=== What to work on ===
Everything in the listing below should be repeated exactly, apart from the pictures.

=== Data ===
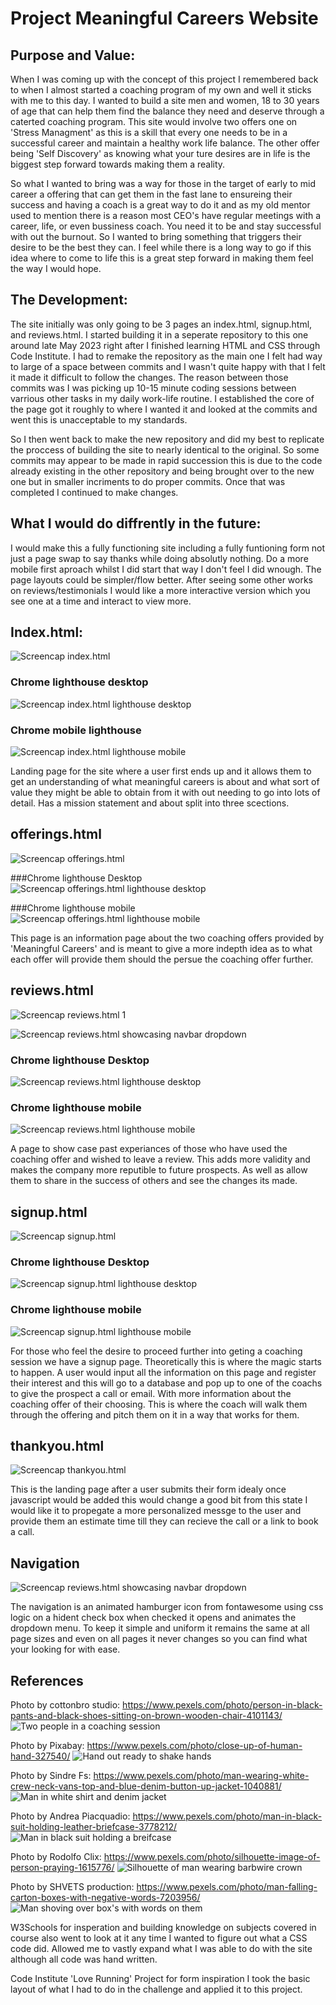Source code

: # Project Meaningful Careers Website

## Purpose and Value:

When I was coming up with the concept of this project I remembered back to when I almost started a coaching program of my own and well it sticks with me to this day. I wanted to build a site men and women, 18 to 30 years of age that can help them find the balance they need and deserve through a caterted coaching program. This site would involve two offers one on 'Stress Managment' as this is a skill that every one needs to be in a successful career and maintain a healthy work life balance. The other offer being 'Self Discovery' as knowing what your ture desires are in life is the biggest step forward towards making them a reality.

So what I wanted to bring was a way for those in the target of early to mid career a offering that can get them in the fast lane to ensureing their success and having a coach is a great way to do it and as my old mentor used to mention there is a reason most CEO's have regular meetings with a career, life, or  even bussiness coach. You need it to be and stay successful with out the burnout. So I wanted to bring something that triggers their desire to be the best they can. I feel while there is a long way to go if this idea where to come to life this is a great step forward in making them feel the way I would hope.

## The Development:

The site initially was only going to be 3 pages an index.html, signup.html, and reviews.html. I started building it in a seperate repository to this one around late May 2023 right after I finished learning HTML and CSS through Code Institute. I had to remake the repository as the main one I felt had way to large of a space between commits and I wasn't quite happy with that I felt it made it difficult to follow the changes. The reason between those commits was I was picking up 10-15 minute coding sessions between varrious other tasks in my daily work-life routine. I established the core of the page got it roughly to where I wanted it and looked at the commits and went this is unacceptable to my standards.

So I then went back to make the new repository and did my best to replicate the proccess of building the site to nearly identical to the original. So some commits may appear to be made in rapid succession this is due to the code already existing in the other repository and being brought over to the new one but in smaller incriments to do proper commits. Once that was completed I continued to make changes.

## What I would do diffrently in the future:

I would make this a fully functioning site including a fully funtioning form not just a page swap to say thanks while doing absolutly nothing. Do a more mobile first aproach whilst I did start that way I don't feel I did wnough. The page layouts could be simpler/flow better. After seeing some other works on reviews/testimonials I would like a more interactive version which you see one at a time and interact to view more. 

## Index.html:

![Screencap index.html](assets/images/meaningfulcareersreadmeimg/meaningful_index.png)

### Chrome lighthouse desktop
![Screencap index.html lighthouse desktop](assets/images/meaningfulcareersreadmeimg/meaningful_lighthouse_desktop.png)

### Chrome mobile lighthouse
![Screencap index.html lighthouse mobile](assets/images/meaningfulcareersreadmeimg/meaningful_lighthouse_mobile.png)

Landing page for the site where a user first ends up and it allows them to get an understanding of what meaningful careers is about and what sort of value they might be able to obtain from it with out needing to go into lots of detail. Has a mission statement and about split into three scections.


## offerings.html

![Screencap offerings.html](assets/images/meaningfulcareersreadmeimg/meaningful_offers.png)

###Chrome lighthouse Desktop
![Screencap offerings.html lighthouse desktop](assets/images/meaningfulcareersreadmeimg/meaningful_offer_lighthouse_desktop.png)

###Chrome lighthouse mobile
![Screencap offerings.html lighthouse mobile](assets/images/meaningfulcareersreadmeimg/meaningful_offer_lighthouse_mobile.png)

This page is an information page about the two coaching offers provided by 'Meaningful Careers' and is meant to give a more indepth idea as to what each offer will provide them should the persue the coaching offer further.


## reviews.html

![Screencap reviews.html 1](assets/images/meaningfulcareersreadmeimg/meaningful_reviews.png)

![Screencap reviews.html showcasing navbar dropdown](assets/images/meaningfulcareersreadmeimg/meaningful_reviews2.png)

### Chrome lighthouse Desktop
![Screencap reviews.html lighthouse desktop](assets/images/meaningfulcareersreadmeimg/meaningful_review_lighthouse_desktop.png)

### Chrome lighthouse mobile
![Screencap reviews.html lighthouse mobile](assets/images/meaningfulcareersreadmeimg/meaningful_review_lighthouse_mobile.png)

A page to show case past experiances of those who have used the coaching offer and wished to leave a review. This adds more validity and makes the company more reputible to future prospects. As well as allow them to share in the success of others and see the changes its made.


## signup.html

![Screencap signup.html](assets/images/meaningfulcareersreadmeimg/meaningful_signup.png)

### Chrome lighthouse Desktop
![Screencap signup.html lighthouse desktop](assets/images/meaningfulcareersreadmeimg/meaningful_signup_lighthouse_desktop.png)

### Chrome lighthouse mobile
![Screencap signup.html lighthouse mobile](assets/images/meaningfulcareersreadmeimg/meaningful_signup_lighthouse_mobile.png)

For those who feel the desire to proceed further into geting a coaching session we have a signup page. Theoretically this is where the magic starts to happen. A user would input all the information on this page and register their interest and this will go to a database and pop up to one of the coachs to give the prospect a call or email. With more information about the coaching offer of their choosing. This is where the coach will walk them through the offering and pitch them on it in a way that works for them.


## thankyou.html

![Screencap thankyou.html](assets/images/meaningfulcareersreadmeimg/meaningful_thanks.png)

This is the landing page after a user submits their form idealy once javascript would be added this would change a good bit from this state I would like it to propegate a more personalized messge to the user and provide them an estimate time till they can recieve the call or a link to book a call.

## Navigation
![Screencap reviews.html showcasing navbar dropdown](assets/images/meaningfulcareersreadmeimg/meaningful_reviews2.png)

The navigation is an animated hamburger icon from fontawesome using css logic on a hident check box when checked it opens and animates the dropdown menu. To keep it simple and uniform it remains the same at all page sizes and even on all pages it never changes so you can find what your looking for with ease.

## References
Photo by cottonbro studio: https://www.pexels.com/photo/person-in-black-pants-and-black-shoes-sitting-on-brown-wooden-chair-4101143/
![Two people in a coaching session](assets/images/coachingsession.webp)

Photo by Pixabay: https://www.pexels.com/photo/close-up-of-human-hand-327540/
![Hand out ready to shake hands](assets/images/reachingforhandshakeinsuit.webp)

Photo by Sindre Fs: https://www.pexels.com/photo/man-wearing-white-crew-neck-vans-top-and-blue-denim-button-up-jacket-1040881/
![Man in white shirt and denim jacket](assets/images/maninvansshirtfacingleft.webp)

Photo by Andrea Piacquadio: https://www.pexels.com/photo/man-in-black-suit-holding-leather-briefcase-3778212/
![Man in black suit holding a breifcase](assets/images/manandbriefcase.webp)

Photo by Rodolfo Clix: https://www.pexels.com/photo/silhouette-image-of-person-praying-1615776/
![Silhouette of man wearing barbwire crown](assets/images/barbwirecrown.webp)

Photo by SHVETS production: https://www.pexels.com/photo/man-falling-carton-boxes-with-negative-words-7203956/
![Man shoving over box's with words on them](assets/images/boxfall.webp)

W3Schools for insperation and building knowledge on subjects covered in course also went to look at it any time I wanted to figure out what a CSS code did. Allowed me to vastly expand what I was able to do with the site although all code was hand written.

Code Institute 'Love Running' Project for form inspiration I took the basic layout of what I had to do in the challenge and applied it to this project.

=== Response below ===
Source code

: # Project Meaningful Careers Website

## Purpose and Value:

When I was coming up with the concept of this project I remembered back to when I almost started a coaching program of my own and well it sticks with me to this day. I wanted to build a site men and women, 18 to 30 years of age that can help them find the balance they need and deserve through a caterted coaching program. This site would involve two offers one on 'Stress Managment' as this is a skill that every one needs to be in a successful career and maintain a healthy work life balance. The other offer being 'Self Discovery' as knowing what your ture desires are in life is the biggest step forward towards making them a reality.

So what I wanted to bring was a way for those in the target of early to mid career a offering that can get them in the fast lane to ensureing their success and having a coach is a great way to do it and as my old mentor used to mention there is a reason most CEO's have regular meetings with a career, life, or  even bussiness coach. You need it to be and stay successful with out the burnout. So I wanted to bring something that triggers their desire to be the best they can. I feel while there is a long way to go if this idea where to come to life this is a great step forward in making them feel the way I would hope.

## The Development:

The site initially was only going to be 3 pages an index.html, signup.html, and reviews.html. I started building it in a seperate repository to this one around late May 2023 right after I finished learning HTML and CSS through Code Institute. I had to remake the repository as the main one I felt had way to large of a space between commits and I wasn't quite happy with that I felt it made it difficult to follow the changes. The reason between those commits was I was picking up 10-15 minute coding sessions between varrious other tasks in my daily work-life routine. I established the core of the page got it roughly to where I wanted it and looked at the commits and went this is unacceptable to my standards.

So I then went back to make the new repository and did my best to replicate the proccess of building the site to nearly identical to the original. So some commits may appear to be made in rapid succession this is due to the code already existing in the other repository and being brought over to the new one but in smaller incriments to do proper commits. Once that was completed I continued to make changes.

## What I would do diffrently in the future:

I would make this a fully functioning site including a fully funtioning form not just a page swap to say thanks while doing absolutly nothing. Do a more mobile first aproach whilst I did start that way I don't feel I did wnough. The page layouts could be simpler/flow better. After seeing some other works on reviews/testimonials I would like a more interactive version which you see one at a time and interact to view more. 

## Index.html:

![Screencap index.html](assets/images/meaningfulcareersreadmeimg/meaningful_index.png)

### Chrome lighthouse desktop
![Screencap index.html lighthouse desktop](assets/images/meaningfulcareersreadmeimg/meaningful_lighthouse_desktop.png)

### Chrome mobile lighthouse
![Screencap index.html lighthouse mobile](assets/images/meaningfulcareersreadmeimg/meaningful_lighthouse_mobile.png)

Landing page for the site where a user first ends up and it allows them to get an understanding of what meaningful careers is about and what sort of value they might be able to obtain from it with out needing to go into lots of detail. Has a mission statement and about split into three scections.


## offerings.html

![Screencap offerings.html](assets/images/meaningfulcareersreadmeimg/meaningful_offers.png)

###Chrome lighthouse Desktop
![Screencap offerings.html lighthouse desktop](assets/images/meaningfulcareersreadmeimg/meaningful_offer_lighthouse_desktop.png)

###Chrome lighthouse mobile
![Screencap offerings.html lighthouse mobile](assets/images/meaningfulcareersreadmeimg/meaningful_offer_lighthouse_mobile.png)

This page is an information page about the two coaching offers provided by 'Meaningful Careers' and is meant to give a more indepth idea as to what each offer will provide them should the persue the coaching offer further.


## reviews.html

![Screencap reviews.html 1](assets/images/meaningfulcareersreadmeimg/meaningful_reviews.png)

![Screencap reviews.html showcasing navbar dropdown](assets/images/meaningfulcareersreadmeimg/meaningful_reviews2.png)

### Chrome lighthouse Desktop
![Screencap reviews.html lighthouse desktop](assets/images/meaningfulcareersreadmeimg/meaningful_review_lighthouse_desktop.png)

### Chrome lighthouse mobile
![Screencap reviews.html lighthouse mobile](assets/images/meaningfulcareersreadmeimg/meaningful_review_lighthouse_mobile.png)

A page to show case past experiances of those who have used the coaching offer and wished to leave a review. This adds more validity and makes the company more reputible to future prospects. As well as allow them to share in the success of others and see the changes its made.


## signup.html

![Screencap signup.html](assets/images/meaningfulcareersreadmeimg/meaningful_signup.png)

### Chrome lighthouse Desktop
![Screencap signup.html lighthouse desktop](assets/images/meaningfulcareersreadmeimg/meaningful_signup_lighthouse_desktop.png)

### Chrome lighthouse mobile
![Screencap signup.html lighthouse mobile](assets/images/meaningfulcareersreadmeimg/meaningful_signup_lighthouse_mobile.png)

For those who feel the desire to proceed further into geting a coaching session we have a signup page. Theoretically this is where the magic starts to happen. A user would input all the information on this page and register their interest and this will go to a database and pop up to one of the coachs to give the prospect a call or email. With more information about the coaching offer of their choosing. This is where the coach will walk them through the offering and pitch them on it in a way that works for them.


## thankyou.html

![Screencap thankyou.html](assets/images/meaningfulcareersreadmeimg/meaningful_thanks.png)

This is the landing page after a user submits their form idealy once javascript would be added this would change a good bit from this state I would like it to propegate a more personalized messge to the user and provide them an estimate time till they can recieve the call or a link to book a call.

## Navigation
![Screencap reviews.html showcasing navbar dropdown](assets/images/meaningfulcareersreadmeimg/meaningful_reviews2.png)

The navigation is an animated hamburger icon from fontawesome using css logic on a hident check box when checked it opens and animates the dropdown menu. To keep it simple and uniform it remains the same at all page sizes and even on all pages it never changes so you can find what your looking for with ease.

## References
Photo by cottonbro studio: https://www.pexels.com/photo/person-in-black-pants-and-black-shoes-sitting-on-brown-wooden-chair-4101143/
![Two people in a coaching session](assets/images/coachingsession.webp)

Photo by Pixabay: https://www.pexels.com/photo/close-up-of-human-hand-327540/
![Hand out ready to shake hands](assets/images/reachingforhandshakeinsuit.webp)

Photo by Sindre Fs: https://www.pexels.com/photo/man-wearing-white-crew-neck-vans-top-and-blue-denim-button-up-jacket-1040881/
![Man in white shirt and denim jacket](assets/images/maninvansshirtfacingleft.webp)

Photo by Andrea Piacquadio: https://www.pexels.com/photo/man-in-black-suit-holding-leather-briefcase-3778212/
![Man in black suit holding a breifcase](assets/images/manandbriefcase.webp)

Photo by Rodolfo Clix: https://www.pexels.com/photo/silhouette-image-of-person-praying-1615776/
![Silhouette of man wearing barbwire crown](assets/images/barbwirecrown.webp)

Photo by SHVETS production: https://www.pexels.com/photo/man-falling-carton-boxes-with-negative-words-7203956/
![Man shoving over box's with words on them](assets/images/boxfall.webp)

W3Schools for insperation and building knowledge on subjects covered in course also went to look at it any time I wanted to figure out what a CSS code did. Allowed me to vastly expand what I was able to do with the site although all code was hand written.

Code Institute 'Love Running' Project for form inspiration I took the basic layout of what I had to do in the challenge and applied it to this project.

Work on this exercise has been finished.